BEGIN

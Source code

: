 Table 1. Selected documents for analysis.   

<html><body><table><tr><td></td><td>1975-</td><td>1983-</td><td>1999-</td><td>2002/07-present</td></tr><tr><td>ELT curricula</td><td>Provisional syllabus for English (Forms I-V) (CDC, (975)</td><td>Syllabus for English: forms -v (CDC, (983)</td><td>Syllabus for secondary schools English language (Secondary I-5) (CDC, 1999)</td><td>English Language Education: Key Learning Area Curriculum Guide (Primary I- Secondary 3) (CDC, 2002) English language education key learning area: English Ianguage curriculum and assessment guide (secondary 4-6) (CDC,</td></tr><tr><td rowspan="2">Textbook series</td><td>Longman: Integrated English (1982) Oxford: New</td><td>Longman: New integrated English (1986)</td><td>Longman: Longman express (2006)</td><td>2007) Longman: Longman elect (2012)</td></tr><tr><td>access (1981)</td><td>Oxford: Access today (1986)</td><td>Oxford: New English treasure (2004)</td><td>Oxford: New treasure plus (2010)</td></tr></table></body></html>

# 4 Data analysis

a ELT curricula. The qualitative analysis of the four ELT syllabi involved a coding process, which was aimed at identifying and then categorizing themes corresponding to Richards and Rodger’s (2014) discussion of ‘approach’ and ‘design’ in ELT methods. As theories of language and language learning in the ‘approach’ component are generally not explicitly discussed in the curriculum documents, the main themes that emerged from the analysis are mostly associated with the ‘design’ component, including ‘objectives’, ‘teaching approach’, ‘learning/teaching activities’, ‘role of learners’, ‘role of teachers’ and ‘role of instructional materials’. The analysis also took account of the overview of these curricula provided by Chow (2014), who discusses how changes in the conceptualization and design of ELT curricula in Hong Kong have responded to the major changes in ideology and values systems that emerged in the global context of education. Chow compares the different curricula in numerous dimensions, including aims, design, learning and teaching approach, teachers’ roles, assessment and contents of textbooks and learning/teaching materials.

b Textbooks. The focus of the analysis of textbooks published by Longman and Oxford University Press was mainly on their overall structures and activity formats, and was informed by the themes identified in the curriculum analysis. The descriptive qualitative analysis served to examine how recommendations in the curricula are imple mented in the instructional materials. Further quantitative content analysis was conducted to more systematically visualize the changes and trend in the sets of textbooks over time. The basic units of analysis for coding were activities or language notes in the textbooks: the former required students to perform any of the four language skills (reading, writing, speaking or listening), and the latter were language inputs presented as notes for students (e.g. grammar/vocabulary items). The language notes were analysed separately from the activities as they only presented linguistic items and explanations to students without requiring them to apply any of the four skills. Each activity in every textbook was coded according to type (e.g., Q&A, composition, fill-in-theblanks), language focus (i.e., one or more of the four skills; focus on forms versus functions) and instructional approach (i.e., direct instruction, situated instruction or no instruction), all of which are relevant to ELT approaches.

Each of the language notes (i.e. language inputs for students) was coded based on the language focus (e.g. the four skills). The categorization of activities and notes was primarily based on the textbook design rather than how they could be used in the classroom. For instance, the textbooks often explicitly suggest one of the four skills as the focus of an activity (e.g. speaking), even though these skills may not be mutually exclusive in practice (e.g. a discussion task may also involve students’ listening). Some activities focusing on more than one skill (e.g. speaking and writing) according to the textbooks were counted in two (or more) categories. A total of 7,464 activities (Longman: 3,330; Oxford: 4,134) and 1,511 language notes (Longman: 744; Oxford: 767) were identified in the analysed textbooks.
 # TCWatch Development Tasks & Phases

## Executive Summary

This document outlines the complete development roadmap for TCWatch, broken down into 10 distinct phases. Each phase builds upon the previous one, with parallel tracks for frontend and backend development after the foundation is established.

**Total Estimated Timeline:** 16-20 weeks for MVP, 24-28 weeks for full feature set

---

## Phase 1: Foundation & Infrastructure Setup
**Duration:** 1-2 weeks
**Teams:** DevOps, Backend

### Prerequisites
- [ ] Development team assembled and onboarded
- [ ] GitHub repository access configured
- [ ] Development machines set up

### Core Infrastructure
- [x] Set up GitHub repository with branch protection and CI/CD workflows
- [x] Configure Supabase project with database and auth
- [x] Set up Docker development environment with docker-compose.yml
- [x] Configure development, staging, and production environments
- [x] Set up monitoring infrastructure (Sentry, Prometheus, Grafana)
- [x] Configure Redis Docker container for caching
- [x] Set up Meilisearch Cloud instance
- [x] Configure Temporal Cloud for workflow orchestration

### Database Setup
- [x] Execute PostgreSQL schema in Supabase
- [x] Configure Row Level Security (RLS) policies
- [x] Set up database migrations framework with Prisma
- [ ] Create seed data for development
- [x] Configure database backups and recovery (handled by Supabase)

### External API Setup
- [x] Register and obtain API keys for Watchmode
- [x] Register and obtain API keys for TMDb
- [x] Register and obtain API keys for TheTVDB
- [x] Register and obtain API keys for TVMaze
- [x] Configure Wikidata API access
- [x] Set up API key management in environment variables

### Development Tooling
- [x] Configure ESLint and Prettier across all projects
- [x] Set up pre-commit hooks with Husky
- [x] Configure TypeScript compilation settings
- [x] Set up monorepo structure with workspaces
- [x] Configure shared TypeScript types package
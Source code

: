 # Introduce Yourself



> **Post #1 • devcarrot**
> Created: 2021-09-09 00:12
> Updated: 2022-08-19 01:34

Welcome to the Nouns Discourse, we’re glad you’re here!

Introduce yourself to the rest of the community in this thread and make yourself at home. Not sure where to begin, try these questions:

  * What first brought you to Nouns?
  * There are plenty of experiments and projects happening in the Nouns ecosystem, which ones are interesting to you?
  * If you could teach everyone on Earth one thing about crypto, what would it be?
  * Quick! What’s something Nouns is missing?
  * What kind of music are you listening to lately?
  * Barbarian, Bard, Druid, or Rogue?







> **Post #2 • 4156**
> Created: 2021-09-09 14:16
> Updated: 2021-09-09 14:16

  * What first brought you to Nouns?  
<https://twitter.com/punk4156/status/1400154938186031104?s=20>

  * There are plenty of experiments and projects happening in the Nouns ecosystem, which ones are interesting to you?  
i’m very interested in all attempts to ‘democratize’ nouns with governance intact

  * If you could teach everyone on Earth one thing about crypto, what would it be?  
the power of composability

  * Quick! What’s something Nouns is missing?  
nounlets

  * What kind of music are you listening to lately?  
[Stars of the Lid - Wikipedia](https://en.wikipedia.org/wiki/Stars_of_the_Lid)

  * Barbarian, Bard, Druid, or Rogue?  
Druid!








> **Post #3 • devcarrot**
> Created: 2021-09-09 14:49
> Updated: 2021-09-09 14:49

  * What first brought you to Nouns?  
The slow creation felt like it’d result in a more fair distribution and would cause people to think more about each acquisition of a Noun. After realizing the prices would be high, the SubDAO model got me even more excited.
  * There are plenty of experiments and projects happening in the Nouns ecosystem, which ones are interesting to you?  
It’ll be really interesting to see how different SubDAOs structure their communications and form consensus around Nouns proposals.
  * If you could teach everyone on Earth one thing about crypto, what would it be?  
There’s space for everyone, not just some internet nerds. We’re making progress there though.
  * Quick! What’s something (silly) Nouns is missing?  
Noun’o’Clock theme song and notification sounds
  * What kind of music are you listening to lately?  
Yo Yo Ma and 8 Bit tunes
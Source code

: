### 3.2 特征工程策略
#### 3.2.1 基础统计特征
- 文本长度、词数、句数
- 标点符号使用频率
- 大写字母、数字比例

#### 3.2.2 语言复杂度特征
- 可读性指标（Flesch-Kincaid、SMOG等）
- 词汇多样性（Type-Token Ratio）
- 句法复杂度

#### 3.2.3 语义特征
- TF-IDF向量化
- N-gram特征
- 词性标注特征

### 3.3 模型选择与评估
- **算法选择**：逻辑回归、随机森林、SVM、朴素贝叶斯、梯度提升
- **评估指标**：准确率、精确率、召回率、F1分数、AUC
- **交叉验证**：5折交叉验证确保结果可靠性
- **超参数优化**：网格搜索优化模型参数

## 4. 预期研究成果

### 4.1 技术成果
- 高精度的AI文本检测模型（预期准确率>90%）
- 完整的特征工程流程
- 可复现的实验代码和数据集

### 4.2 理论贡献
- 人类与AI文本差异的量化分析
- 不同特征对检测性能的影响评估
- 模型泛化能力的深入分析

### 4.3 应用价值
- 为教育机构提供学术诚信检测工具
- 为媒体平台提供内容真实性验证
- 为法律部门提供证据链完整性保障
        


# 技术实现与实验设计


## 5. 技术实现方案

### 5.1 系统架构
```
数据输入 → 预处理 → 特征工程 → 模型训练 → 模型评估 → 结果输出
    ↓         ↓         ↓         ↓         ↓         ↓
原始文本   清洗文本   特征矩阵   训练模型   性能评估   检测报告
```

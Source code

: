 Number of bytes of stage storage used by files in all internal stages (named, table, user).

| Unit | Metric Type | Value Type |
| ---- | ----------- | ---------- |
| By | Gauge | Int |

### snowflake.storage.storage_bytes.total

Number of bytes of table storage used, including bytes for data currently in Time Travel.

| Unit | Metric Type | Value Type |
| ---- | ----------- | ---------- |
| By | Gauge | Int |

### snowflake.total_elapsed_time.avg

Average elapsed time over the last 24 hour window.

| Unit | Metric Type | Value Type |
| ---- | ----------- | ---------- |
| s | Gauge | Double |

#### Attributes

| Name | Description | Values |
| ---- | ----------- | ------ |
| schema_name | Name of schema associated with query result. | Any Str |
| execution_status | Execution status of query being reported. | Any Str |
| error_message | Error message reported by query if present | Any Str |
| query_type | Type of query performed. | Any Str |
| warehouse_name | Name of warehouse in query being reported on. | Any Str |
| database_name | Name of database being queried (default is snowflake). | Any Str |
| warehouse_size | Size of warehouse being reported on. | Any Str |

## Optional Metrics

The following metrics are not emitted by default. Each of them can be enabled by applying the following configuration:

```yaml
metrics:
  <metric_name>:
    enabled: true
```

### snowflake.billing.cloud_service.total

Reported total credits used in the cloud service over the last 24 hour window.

END

__Problem requirements__: In the listing above, the line containing "The following metrics" and all lines after it are to be restated word for word.

__Output for this task__:
The following metrics are not emitted by default. Each of them can be enabled by applying the following configuration:

```yaml
metrics:
  <metric_name>:
    enabled: true
```

### snowflake.billing.cloud_service.total

Reported total credits used in the cloud service over the last 24 hour window.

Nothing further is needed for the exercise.